[PROVIDED MATERIAL]

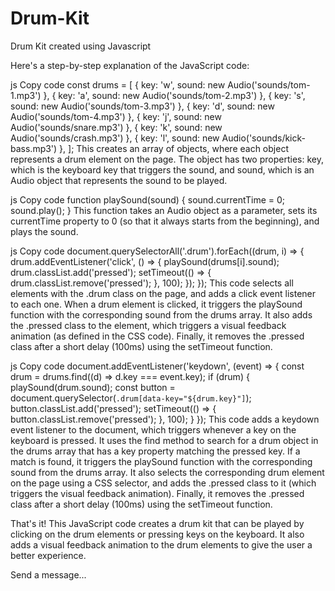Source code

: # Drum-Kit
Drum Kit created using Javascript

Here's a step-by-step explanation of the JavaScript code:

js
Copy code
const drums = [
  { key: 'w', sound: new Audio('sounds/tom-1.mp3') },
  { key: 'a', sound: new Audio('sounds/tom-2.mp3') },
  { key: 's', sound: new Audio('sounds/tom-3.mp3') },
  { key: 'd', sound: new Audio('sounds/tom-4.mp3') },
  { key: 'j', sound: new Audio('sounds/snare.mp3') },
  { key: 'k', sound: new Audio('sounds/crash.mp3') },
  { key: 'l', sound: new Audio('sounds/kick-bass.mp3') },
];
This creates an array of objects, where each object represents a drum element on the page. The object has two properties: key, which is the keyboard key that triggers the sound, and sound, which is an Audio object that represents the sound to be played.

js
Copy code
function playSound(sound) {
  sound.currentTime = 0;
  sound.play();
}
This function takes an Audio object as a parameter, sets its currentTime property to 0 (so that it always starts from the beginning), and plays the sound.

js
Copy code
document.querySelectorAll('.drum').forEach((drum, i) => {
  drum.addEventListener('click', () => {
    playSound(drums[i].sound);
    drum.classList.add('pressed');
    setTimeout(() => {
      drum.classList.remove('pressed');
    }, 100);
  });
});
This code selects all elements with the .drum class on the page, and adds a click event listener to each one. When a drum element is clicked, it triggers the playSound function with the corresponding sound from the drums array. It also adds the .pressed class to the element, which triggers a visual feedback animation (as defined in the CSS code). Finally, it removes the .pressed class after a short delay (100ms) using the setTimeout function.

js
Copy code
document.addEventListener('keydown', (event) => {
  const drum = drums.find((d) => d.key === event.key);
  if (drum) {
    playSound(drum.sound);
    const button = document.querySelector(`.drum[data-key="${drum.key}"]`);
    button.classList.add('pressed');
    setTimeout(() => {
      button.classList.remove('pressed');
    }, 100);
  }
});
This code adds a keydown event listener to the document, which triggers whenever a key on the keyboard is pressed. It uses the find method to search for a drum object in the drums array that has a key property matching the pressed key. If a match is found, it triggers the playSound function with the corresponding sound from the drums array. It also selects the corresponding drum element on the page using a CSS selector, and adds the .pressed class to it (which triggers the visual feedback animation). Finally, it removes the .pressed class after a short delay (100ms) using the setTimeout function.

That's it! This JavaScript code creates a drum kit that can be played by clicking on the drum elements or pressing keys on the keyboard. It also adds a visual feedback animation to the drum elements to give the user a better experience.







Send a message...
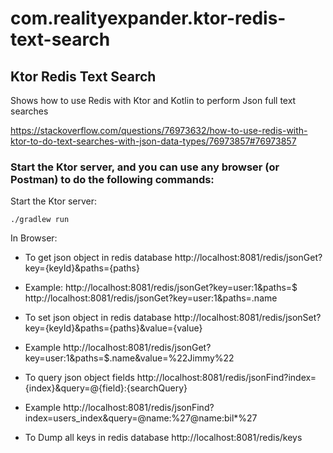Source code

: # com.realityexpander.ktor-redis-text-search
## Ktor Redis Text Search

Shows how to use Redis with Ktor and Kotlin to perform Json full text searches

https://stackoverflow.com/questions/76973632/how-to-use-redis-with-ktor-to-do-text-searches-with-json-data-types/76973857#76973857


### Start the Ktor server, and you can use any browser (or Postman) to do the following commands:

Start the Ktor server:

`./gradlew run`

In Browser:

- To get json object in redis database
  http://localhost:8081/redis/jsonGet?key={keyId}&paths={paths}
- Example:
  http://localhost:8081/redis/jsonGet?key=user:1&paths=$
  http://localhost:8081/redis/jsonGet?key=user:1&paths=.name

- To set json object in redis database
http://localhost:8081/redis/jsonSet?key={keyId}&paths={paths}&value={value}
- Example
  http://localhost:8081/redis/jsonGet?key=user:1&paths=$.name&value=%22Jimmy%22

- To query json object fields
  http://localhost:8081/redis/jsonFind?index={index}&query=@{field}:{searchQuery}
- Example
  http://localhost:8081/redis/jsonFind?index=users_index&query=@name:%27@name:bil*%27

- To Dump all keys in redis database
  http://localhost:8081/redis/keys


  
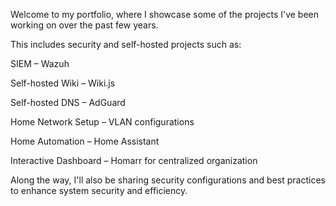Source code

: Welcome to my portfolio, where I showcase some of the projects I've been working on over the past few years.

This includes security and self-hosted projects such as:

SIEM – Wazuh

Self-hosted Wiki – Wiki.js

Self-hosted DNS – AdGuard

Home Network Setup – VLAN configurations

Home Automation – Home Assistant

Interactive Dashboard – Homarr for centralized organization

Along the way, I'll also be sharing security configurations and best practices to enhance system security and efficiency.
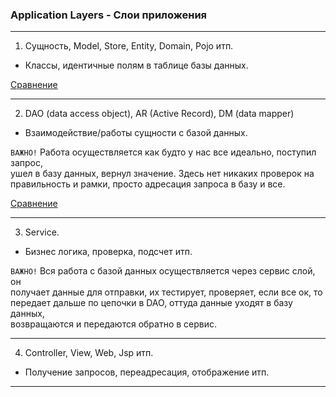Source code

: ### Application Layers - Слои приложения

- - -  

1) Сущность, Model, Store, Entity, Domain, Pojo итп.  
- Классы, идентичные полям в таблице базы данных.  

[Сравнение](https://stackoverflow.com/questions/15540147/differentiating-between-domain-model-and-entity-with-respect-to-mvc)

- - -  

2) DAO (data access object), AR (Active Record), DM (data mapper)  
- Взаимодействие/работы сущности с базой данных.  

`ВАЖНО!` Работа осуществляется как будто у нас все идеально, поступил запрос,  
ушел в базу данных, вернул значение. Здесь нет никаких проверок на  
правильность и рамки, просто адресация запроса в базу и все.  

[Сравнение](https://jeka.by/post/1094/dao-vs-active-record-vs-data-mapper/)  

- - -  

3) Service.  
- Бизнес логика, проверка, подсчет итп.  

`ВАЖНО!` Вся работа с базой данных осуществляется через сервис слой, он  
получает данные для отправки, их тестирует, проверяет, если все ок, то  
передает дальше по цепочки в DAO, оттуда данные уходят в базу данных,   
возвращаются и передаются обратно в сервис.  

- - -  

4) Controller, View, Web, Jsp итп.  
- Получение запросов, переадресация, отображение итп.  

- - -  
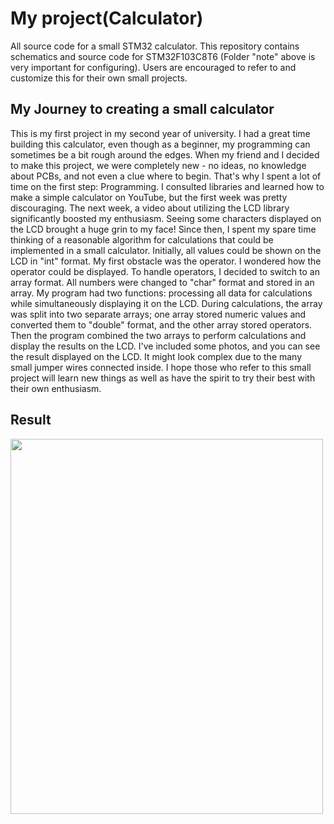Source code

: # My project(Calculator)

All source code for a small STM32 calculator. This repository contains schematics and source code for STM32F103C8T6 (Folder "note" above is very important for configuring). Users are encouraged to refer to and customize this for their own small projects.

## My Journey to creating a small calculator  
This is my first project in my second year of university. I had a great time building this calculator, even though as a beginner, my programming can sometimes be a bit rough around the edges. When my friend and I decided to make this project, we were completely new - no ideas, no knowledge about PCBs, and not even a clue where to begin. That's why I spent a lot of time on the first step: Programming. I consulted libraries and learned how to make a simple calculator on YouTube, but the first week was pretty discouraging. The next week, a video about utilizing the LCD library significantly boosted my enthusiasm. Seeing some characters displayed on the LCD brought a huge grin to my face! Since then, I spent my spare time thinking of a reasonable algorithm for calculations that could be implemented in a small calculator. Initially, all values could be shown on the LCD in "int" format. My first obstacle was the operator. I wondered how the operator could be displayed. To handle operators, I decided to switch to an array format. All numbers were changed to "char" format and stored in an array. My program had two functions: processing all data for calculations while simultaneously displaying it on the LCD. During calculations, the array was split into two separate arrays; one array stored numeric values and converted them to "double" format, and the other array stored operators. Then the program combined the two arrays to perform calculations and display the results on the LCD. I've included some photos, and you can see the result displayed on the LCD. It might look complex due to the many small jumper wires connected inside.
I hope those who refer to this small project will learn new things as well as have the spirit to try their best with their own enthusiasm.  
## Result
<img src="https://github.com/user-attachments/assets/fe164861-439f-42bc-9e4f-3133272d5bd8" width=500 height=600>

[/PROVIDED MATERIAL]

Look through the entries above. Extract each line with the word "hosted".

This includes security and self-hosted projects such as:
Self-hosted Wiki – Wiki.js
Self-hosted DNS – AdGuard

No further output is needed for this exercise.